◆ The problem:
Produce again, without any change, the lines running from the one with "merged, 121 contributors" through the final line of the data below, and only those.

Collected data
------

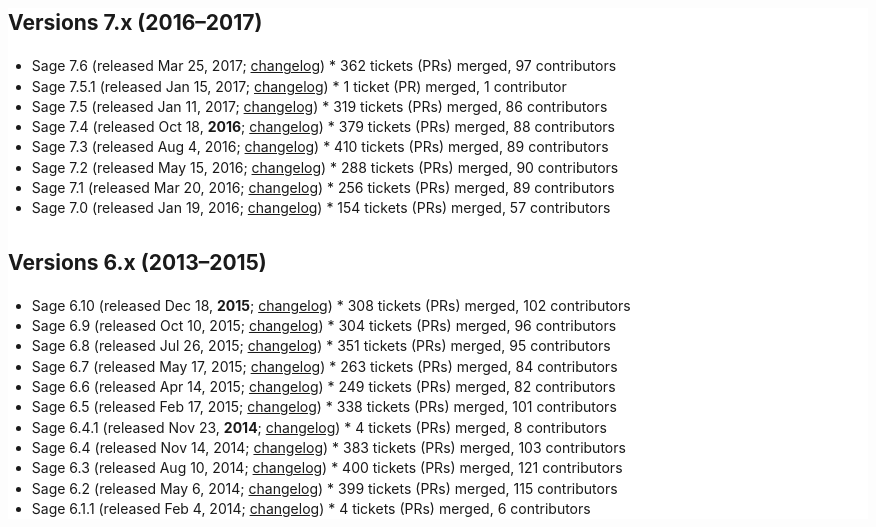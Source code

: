 ## Versions 7.x (2016–2017)

* Sage 7.6 (released Mar 25, 2017; <a class="https" href="https://www.sagemath.org/changelogs/sage-7.6.txt">changelog</a>) 
      * 362 tickets (PRs) merged, 97 contributors 
* Sage 7.5.1 (released Jan 15, 2017; <a class="https" href="https://www.sagemath.org/changelogs/sage-7.5.1.txt">changelog</a>) 
      * 1 ticket (PR) merged, 1 contributor 
* Sage 7.5 (released Jan 11, 2017; <a class="https" href="https://www.sagemath.org/changelogs/sage-7.5.txt">changelog</a>) 
      * 319 tickets (PRs) merged, 86 contributors 
* Sage 7.4 (released Oct 18, **2016**; <a class="https" href="https://www.sagemath.org/changelogs/sage-7.4.txt">changelog</a>) 
      * 379 tickets (PRs) merged, 88 contributors 
* Sage 7.3 (released Aug 4, 2016; <a class="https" href="https://www.sagemath.org/changelogs/sage-7.3.txt">changelog</a>) 
      * 410 tickets (PRs) merged, 89 contributors 
* Sage 7.2 (released May 15, 2016; <a class="https" href="https://www.sagemath.org/changelogs/sage-7.2.txt">changelog</a>) 
      * 288 tickets (PRs) merged, 90 contributors 
* Sage 7.1 (released Mar 20, 2016; <a class="https" href="https://www.sagemath.org/changelogs/sage-7.1.txt">changelog</a>) 
      * 256 tickets (PRs) merged, 89 contributors 
* Sage 7.0 (released Jan 19, 2016; <a class="https" href="https://www.sagemath.org/changelogs/sage-7.0.txt">changelog</a>) 
      * 154 tickets (PRs) merged, 57 contributors 

## Versions 6.x (2013–2015)

* Sage 6.10 (released Dec 18, **2015**; <a class="https" href="https://www.sagemath.org/changelogs/sage-6.10.txt">changelog</a>) 
      * 308 tickets (PRs) merged, 102 contributors 
* Sage 6.9 (released Oct 10, 2015; <a class="https" href="https://www.sagemath.org/changelogs/sage-6.9.txt">changelog</a>) 
      * 304 tickets (PRs) merged, 96 contributors 
* Sage 6.8 (released Jul 26, 2015; <a class="https" href="https://www.sagemath.org/changelogs/sage-6.8.txt">changelog</a>) 
      * 351 tickets (PRs) merged, 95 contributors 
* Sage 6.7 (released May 17, 2015; <a class="https" href="https://www.sagemath.org/changelogs/sage-6.7.txt">changelog</a>) 
      * 263 tickets (PRs) merged, 84 contributors 
* Sage 6.6 (released Apr 14, 2015; <a class="https" href="https://www.sagemath.org/changelogs/sage-6.6.txt">changelog</a>) 
      * 249 tickets (PRs) merged, 82 contributors 
* Sage 6.5 (released Feb 17, 2015; <a class="https" href="https://www.sagemath.org/changelogs/sage-6.5.txt">changelog</a>) 
      * 338 tickets (PRs) merged, 101 contributors 
* Sage 6.4.1 (released Nov 23, **2014**; <a class="https" href="https://www.sagemath.org/changelogs/sage-6.4.1.txt">changelog</a>) 
      * 4 tickets (PRs) merged, 8 contributors 
* Sage 6.4 (released Nov 14, 2014; <a class="https" href="https://www.sagemath.org/changelogs/sage-6.4.txt">changelog</a>) 
      * 383 tickets (PRs) merged, 103 contributors 
* Sage 6.3 (released Aug 10, 2014; <a class="https" href="https://www.sagemath.org/changelogs/sage-6.3.txt">changelog</a>) 
      * 400 tickets (PRs) merged, 121 contributors 
* Sage 6.2 (released May 6, 2014; <a class="https" href="https://www.sagemath.org/changelogs/sage-6.2.txt">changelog</a>) 
      * 399 tickets (PRs) merged, 115 contributors 
* Sage 6.1.1 (released Feb 4, 2014; <a class="https" href="https://www.sagemath.org/changelogs/sage-6.1.1.txt">changelog</a>) 
      * 4 tickets (PRs) merged, 6 contributors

------

◆ Answer area:
      * 400 tickets (PRs) merged, 121 contributors 
* Sage 6.2 (released May 6, 2014; <a class="https" href="https://www.sagemath.org/changelogs/sage-6.2.txt">changelog</a>) 
      * 399 tickets (PRs) merged, 115 contributors 
* Sage 6.1.1 (released Feb 4, 2014; <a class="https" href="https://www.sagemath.org/changelogs/sage-6.1.1.txt">changelog</a>) 
      * 4 tickets (PRs) merged, 6 contributors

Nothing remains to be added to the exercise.